* Data section

+---+

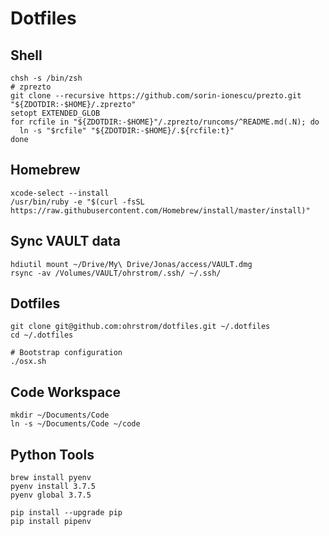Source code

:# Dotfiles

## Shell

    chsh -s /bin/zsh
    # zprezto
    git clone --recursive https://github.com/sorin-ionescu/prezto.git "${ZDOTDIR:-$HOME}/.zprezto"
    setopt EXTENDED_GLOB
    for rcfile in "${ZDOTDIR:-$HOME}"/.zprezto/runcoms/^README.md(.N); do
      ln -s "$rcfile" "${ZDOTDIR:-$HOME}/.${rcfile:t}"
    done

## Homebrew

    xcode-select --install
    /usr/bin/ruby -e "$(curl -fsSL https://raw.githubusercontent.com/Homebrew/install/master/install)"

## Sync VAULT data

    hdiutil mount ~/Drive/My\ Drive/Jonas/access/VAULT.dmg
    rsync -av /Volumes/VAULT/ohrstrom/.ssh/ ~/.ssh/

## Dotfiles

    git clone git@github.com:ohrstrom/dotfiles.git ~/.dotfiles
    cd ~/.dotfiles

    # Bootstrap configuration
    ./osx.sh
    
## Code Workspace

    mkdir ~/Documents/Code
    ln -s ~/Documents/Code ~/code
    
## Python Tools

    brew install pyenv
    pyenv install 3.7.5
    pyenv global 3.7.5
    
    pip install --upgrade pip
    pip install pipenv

+---+

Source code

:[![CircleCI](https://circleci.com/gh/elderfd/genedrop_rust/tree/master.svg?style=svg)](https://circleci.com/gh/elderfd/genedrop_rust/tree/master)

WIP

+---+

* Exercise
Reproduce exactly the section above that begins at the line containing "setopt EXTENDED_GLOB" and ends at the line containing "xcode-select --install", leaving out all other lines.

* Answer area
    setopt EXTENDED_GLOB
    for rcfile in "${ZDOTDIR:-$HOME}"/.zprezto/runcoms/^README.md(.N); do
      ln -s "$rcfile" "${ZDOTDIR:-$HOME}/.${rcfile:t}"
    done

## Homebrew

    xcode-select --install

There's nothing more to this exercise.